(Stored data)
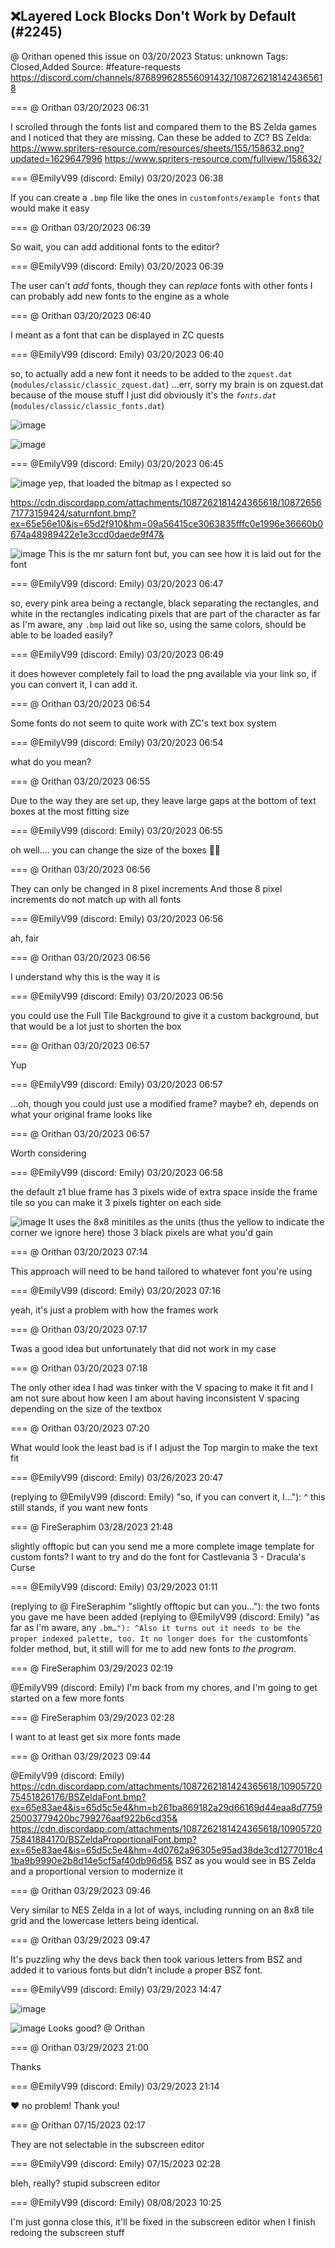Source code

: ## ❌Layered Lock Blocks Don't Work by Default (#2245)
@ Orithan opened this issue on 03/20/2023
Status: unknown
Tags: Closed,Added
Source: #feature-requests https://discord.com/channels/876899628556091432/1087262181424365618


=== @ Orithan 03/20/2023 06:31

I scrolled through the fonts list and compared them to the BS Zelda games and I noticed that they are missing. Can these be added to ZC?
BS Zelda:
https://www.spriters-resource.com/resources/sheets/155/158632.png?updated=1629647996
https://www.spriters-resource.com/fullview/158632/

=== @EmilyV99 (discord: Emily) 03/20/2023 06:38

If you can create a `.bmp` file like the ones in `customfonts/example fonts`
that would make it easy

=== @ Orithan 03/20/2023 06:39

So wait, you can add additional fonts to the editor?

=== @EmilyV99 (discord: Emily) 03/20/2023 06:39

The user can't *add* fonts, though they can *replace* fonts with other fonts
I can probably add new fonts to the engine as a whole

=== @ Orithan 03/20/2023 06:40

I meant as a font that can be displayed in ZC quests

=== @EmilyV99 (discord: Emily) 03/20/2023 06:40

so, to actually add a new font
it needs to be added to the `zquest.dat`
(`modules/classic/classic_zquest.dat`)
...err, sorry
my brain is on zquest.dat because of the mouse stuff I just did
obviously it's the *`fonts.dat`*
(`modules/classic/classic_fonts.dat`)

![image](https://cdn.discordapp.com/attachments/1087262181424365618/1087264901862539274/image.png?ex=65e56d59&is=65d2f859&hm=6b57adc4c4a7304ad3663930298278f454f22aff40ca90b613f22efda221762c&)

![image](https://cdn.discordapp.com/attachments/1087262181424365618/1087265056246468638/image.png?ex=65e56d7d&is=65d2f87d&hm=93b81974cee4b095154e5c4dda8b9e1f95bdfd6e9d841d3b3307a92d7a4109ac&)

=== @EmilyV99 (discord: Emily) 03/20/2023 06:45


![image](https://cdn.discordapp.com/attachments/1087262181424365618/1087265559575535646/image.png?ex=65e56df5&is=65d2f8f5&hm=714cca806fcb421b57c552485ec06ea25a2865df03807f654b57f405a2935a38&)
yep, that loaded the bitmap as I expected
so

https://cdn.discordapp.com/attachments/1087262181424365618/1087265671773159424/saturnfont.bmp?ex=65e56e10&is=65d2f910&hm=09a56415ce3063835fffc0e1996e36660b0674a48989422e1e3ccd0daede9f47&

![image](https://cdn.discordapp.com/attachments/1087262181424365618/1087265681499758672/image.png?ex=65e56e12&is=65d2f912&hm=d60fda43e7f3478a1f2ffd2ed03828086bde34ec76bfc132365cab183c1dc805&)
This is the mr saturn font
but, you can see how it is laid out for the font

=== @EmilyV99 (discord: Emily) 03/20/2023 06:47

so, every pink area being a rectangle, black separating the rectangles, and white in the rectangles indicating pixels that are part of the character
as far as I'm aware, any `.bmp` laid out like so, using the same colors, should be able to be loaded easily?

=== @EmilyV99 (discord: Emily) 03/20/2023 06:49

it does however completely fail to load the png available via your link
so, if you can convert it, I can add it.

=== @ Orithan 03/20/2023 06:54

Some fonts do not seem to quite work with ZC's text box system

=== @EmilyV99 (discord: Emily) 03/20/2023 06:54

what do you mean?

=== @ Orithan 03/20/2023 06:55

Due to the way they are set up, they leave large gaps at the bottom of text boxes at the most fitting size

=== @EmilyV99 (discord: Emily) 03/20/2023 06:55

oh
well.... you can change the size of the boxes
🤷‍♀️

=== @ Orithan 03/20/2023 06:56

They can only be changed in 8 pixel increments
And those 8 pixel increments do not match up with all fonts

=== @EmilyV99 (discord: Emily) 03/20/2023 06:56

ah, fair

=== @ Orithan 03/20/2023 06:56

I understand why this is the way it is

=== @EmilyV99 (discord: Emily) 03/20/2023 06:56

you could use the Full Tile Background to give it a custom background, but that would be a lot just to shorten the box

=== @ Orithan 03/20/2023 06:57

Yup

=== @EmilyV99 (discord: Emily) 03/20/2023 06:57

...oh, though
you could just use a modified frame?
maybe?
eh, depends on what your original frame looks like

=== @ Orithan 03/20/2023 06:57

Worth considering

=== @EmilyV99 (discord: Emily) 03/20/2023 06:58

the default z1 blue frame has 3 pixels wide of extra space inside the frame tile
so you can make it 3 pixels tighter on each side

![image](https://cdn.discordapp.com/attachments/1087262181424365618/1087269016676081724/image.png?ex=65e5712e&is=65d2fc2e&hm=19da82f44a7fae9d0d21feed6e168fd83f347288bf33b4365ddc1c9d9bab1192&)
It uses the 8x8 minitiles as the units
(thus the yellow to indicate the corner we ignore here)
those 3 black pixels are what you'd gain

=== @ Orithan 03/20/2023 07:14

This approach will need to be hand tailored to whatever font you're using

=== @EmilyV99 (discord: Emily) 03/20/2023 07:16

yeah, it's just a problem with how the frames work

=== @ Orithan 03/20/2023 07:17

Twas a good idea but unfortunately that did not work in my case

=== @ Orithan 03/20/2023 07:18

The only other idea I had was tinker with the V spacing to make it fit and I am not sure about how keen I am about having inconsistent V spacing depending on the size of the textbox

=== @ Orithan 03/20/2023 07:20

What would look the least bad is if I adjust the Top margin to make the text fit

=== @EmilyV99 (discord: Emily) 03/26/2023 20:47

(replying to @EmilyV99 (discord: Emily) "so, if you can convert it, I…"): ^ this still stands, if you want new fonts

=== @ FireSeraphim 03/28/2023 21:48

slightly offtopic but can you send me a more complete image template for custom fonts? I want to try and do the font for Castlevania 3 - Dracula's Curse

=== @EmilyV99 (discord: Emily) 03/29/2023 01:11

(replying to @ FireSeraphim "slightly offtopic but can you…"): the two fonts you gave me have been added
(replying to @EmilyV99 (discord: Emily) "as far as I'm aware, any `.bm…"): ^Also it turns out it needs to be the proper indexed palette, too. It no longer does for the `customfonts` folder method, but, it still will for me to add new fonts *to the program*.

=== @ FireSeraphim 03/29/2023 02:19

@EmilyV99 (discord: Emily) I'm back from my chores, and I'm going to get started on a few more fonts

=== @ FireSeraphim 03/29/2023 02:28

I want to at least get six more fonts made

=== @ Orithan 03/29/2023 09:44

@EmilyV99 (discord: Emily)
https://cdn.discordapp.com/attachments/1087262181424365618/1090572075451826176/BSZeldaFont.bmp?ex=65e83ae4&is=65d5c5e4&hm=b261ba869182a29d66169d44eaa8d775925003779420bc799276aaf922b6cd35&
https://cdn.discordapp.com/attachments/1087262181424365618/1090572075841884170/BSZeldaProportionalFont.bmp?ex=65e83ae4&is=65d5c5e4&hm=4d0762a96305e95ad38de3cd1277018c41ba9b9990e2b8d14e5cf5af40db96d5&
BSZ as you would see in BS Zelda and a proportional version to modernize it

=== @ Orithan 03/29/2023 09:46

Very similar to NES Zelda in a lot of ways, including running on an 8x8 tile grid and the lowercase letters being identical.

=== @ Orithan 03/29/2023 09:47

It's puzzling why the devs back then took various letters from BSZ and added it to various fonts but didn't include a proper BSZ font.

=== @EmilyV99 (discord: Emily) 03/29/2023 14:47


![image](https://cdn.discordapp.com/attachments/1087262181424365618/1090648555670216854/image.png?ex=65e8821e&is=65d60d1e&hm=cc1163bc9c774715e091dd9b022f053ae0f7116f3020a45f10b9736d921df1b5&)

![image](https://cdn.discordapp.com/attachments/1087262181424365618/1090648575115014214/image.png?ex=65e88223&is=65d60d23&hm=43fe91d6296fbe395d244f454e72e48a9d48beffd1db1b8db1c39c9e0b525947&)
Looks good? @ Orithan

=== @ Orithan 03/29/2023 21:00

Thanks

=== @EmilyV99 (discord: Emily) 03/29/2023 21:14

❤️ no problem! Thank you!

=== @ Orithan 07/15/2023 02:17

They are not selectable in the subscreen editor

=== @EmilyV99 (discord: Emily) 07/15/2023 02:28

bleh, really? stupid subscreen editor

=== @EmilyV99 (discord: Emily) 08/08/2023 10:25

I'm just gonna close this, it'll be fixed in the subscreen editor when I finish redoing the subscreen stuff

## Task to complete
Identify all lines in the records above with the word "make".

## Solution for this exercise
that would make it easy
so you can make it 3 pixels tighter on each side
The only other idea I had was tinker with the V spacing to make it fit and I am not sure about how keen I am about having inconsistent V spacing depending on the size of the textbox
What would look the least bad is if I adjust the Top margin to make the text fit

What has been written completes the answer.